The protocol does not paternalistically save you from yourself. It does not reverse your errors, insure your negligence, or excuse your confusion. To hold Bitcoin properly is to bear the weight of custody, memory, vigilance, and consequence. You must learn. You must verify. You must secure. You must become adequate to the reality you claim to possess.

That is why Bitcoin is more than financial technology. It is moral technology.

It trains a certain posture of soul... Patience over impulse, discipline over distraction, verification over credulity, stewardship over consumption. It makes adulthood unavoidable. To own bearer money in its pure form is to discover that sovereignty is not freedom from burden, but freedom through burden. It is responsibility without alibi.
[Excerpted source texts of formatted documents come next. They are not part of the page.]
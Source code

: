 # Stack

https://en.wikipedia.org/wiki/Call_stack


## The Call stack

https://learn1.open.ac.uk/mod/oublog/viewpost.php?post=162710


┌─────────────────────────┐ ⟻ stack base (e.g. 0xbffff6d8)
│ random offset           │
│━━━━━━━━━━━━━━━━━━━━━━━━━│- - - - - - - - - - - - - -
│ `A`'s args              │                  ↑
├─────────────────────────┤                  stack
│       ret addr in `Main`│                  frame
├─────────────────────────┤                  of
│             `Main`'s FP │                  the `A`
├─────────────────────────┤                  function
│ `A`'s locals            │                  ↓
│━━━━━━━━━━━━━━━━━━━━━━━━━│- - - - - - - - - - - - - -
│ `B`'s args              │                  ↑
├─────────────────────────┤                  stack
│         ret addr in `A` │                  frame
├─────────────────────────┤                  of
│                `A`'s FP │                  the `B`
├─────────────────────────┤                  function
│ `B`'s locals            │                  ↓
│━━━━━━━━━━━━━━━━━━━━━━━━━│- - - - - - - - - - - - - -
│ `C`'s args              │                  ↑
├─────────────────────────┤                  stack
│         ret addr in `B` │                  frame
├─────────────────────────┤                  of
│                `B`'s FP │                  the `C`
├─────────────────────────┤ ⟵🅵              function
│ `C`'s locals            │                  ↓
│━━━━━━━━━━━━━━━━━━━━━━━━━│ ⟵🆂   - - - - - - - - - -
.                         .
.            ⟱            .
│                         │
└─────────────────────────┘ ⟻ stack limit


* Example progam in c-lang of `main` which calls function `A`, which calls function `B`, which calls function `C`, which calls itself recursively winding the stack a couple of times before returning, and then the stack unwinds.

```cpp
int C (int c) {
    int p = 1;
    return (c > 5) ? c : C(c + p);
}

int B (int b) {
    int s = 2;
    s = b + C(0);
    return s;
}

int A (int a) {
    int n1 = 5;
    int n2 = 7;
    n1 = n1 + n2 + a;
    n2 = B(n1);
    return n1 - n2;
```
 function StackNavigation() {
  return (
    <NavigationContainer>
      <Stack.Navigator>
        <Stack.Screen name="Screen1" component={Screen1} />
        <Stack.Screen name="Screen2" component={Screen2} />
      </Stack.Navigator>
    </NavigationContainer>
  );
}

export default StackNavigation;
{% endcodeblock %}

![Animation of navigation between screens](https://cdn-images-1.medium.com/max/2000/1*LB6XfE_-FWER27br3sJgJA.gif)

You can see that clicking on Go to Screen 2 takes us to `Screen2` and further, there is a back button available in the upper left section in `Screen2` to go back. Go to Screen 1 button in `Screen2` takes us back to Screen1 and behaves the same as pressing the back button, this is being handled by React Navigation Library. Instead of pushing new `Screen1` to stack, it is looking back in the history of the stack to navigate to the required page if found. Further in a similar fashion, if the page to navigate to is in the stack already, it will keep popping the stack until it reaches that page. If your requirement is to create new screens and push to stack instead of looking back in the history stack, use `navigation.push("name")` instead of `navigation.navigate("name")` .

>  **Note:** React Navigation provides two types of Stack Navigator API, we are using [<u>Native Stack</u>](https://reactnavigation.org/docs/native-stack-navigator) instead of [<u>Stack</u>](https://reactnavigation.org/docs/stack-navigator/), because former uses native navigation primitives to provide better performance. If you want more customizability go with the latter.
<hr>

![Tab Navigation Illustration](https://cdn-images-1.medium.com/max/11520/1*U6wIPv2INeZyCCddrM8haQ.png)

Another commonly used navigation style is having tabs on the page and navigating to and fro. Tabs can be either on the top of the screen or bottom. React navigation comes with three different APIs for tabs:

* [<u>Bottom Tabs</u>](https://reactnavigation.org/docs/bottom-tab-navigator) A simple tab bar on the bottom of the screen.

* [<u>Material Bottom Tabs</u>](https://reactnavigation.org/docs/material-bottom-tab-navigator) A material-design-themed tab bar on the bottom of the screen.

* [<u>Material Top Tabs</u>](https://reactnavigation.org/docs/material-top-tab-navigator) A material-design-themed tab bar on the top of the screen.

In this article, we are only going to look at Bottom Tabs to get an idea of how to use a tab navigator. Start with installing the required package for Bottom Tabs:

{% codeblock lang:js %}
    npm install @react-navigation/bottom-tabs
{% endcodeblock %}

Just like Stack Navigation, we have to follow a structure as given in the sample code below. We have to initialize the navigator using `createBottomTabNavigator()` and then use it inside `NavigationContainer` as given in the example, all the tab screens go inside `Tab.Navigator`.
This is also why kshema must be properly understood. Preservation is not hoarding. It is not the fearful clutching of dead wealth. Proper preservation is stewardship; the keeping of what has been rightfully gained so that it may endure, serve, and be brought into right use. Preservation without higher purpose degenerates into greed. Yet preservation in the service of family, independence, culture, community, duty, and future creation becomes an ethical act.

Bitcoin, then, is not spiritually meaningful because it makes men rich. It is spiritually meaningful because it re-establishes the conditions under which value can once again have moral weight:

Bitcoin restores consequence to ownership.\ Bitcoin restores time to saving.\ Bitcoin restores form to economic life.

In a fiat world, man is invited to consume the future. In a Bitcoin world, he is called to preserve it, to honour it, and bear responsibility for it.

That is Bitcoin's underrated (and under-appreciated) deeper significance. It cannot redeem the soul. It cannot substitute for God, wisdom, or love. But it can recover one of the elementary civilisational conditions for sane human action, that:

what is earned through truth, discipline, and sacrifice should not be casually destroyed by those who did not earn it.

This is why the frame of Yoga-Kshema is so powerful. It reminds us that the question of money is never merely technical. It is always a question of man’s relationship to value, time, order, and trust. A society obsessed only with acquisition becomes vulgar and extractive. A society incapable of preservation becomes shallow and unstable. Human flourishing requires both.

Bitcoin is compelling because it reunites them under the sign of limit.

It offers, in earthly and imperfect form, a restoration of kshema; not comfort, but preservation. And it honours a nobler form of yoga; not predation, but the rightful acquisition of value through disciplined participation in reality; i.e. proof-of-work.

No, Bitcoin is not the promise of Krishna, in the literal sense. The protocol does not say, “I personally carry what they lack and preserve what they have.” But in an age that has forgotten how to keep anything sacred - value, truth, savings, responsibility, continuity - Bitcoin appears as a hard and luminous reminder that preservation matters, that limits matter, and that what is worthy of being gained is also worthy of being kept.

In that sense, Bitcoin may be read as one of the few modern institutions still capable of teaching an ancient lesson:

Acquire rightly. Preserve faithfully. Bear responsibility for both.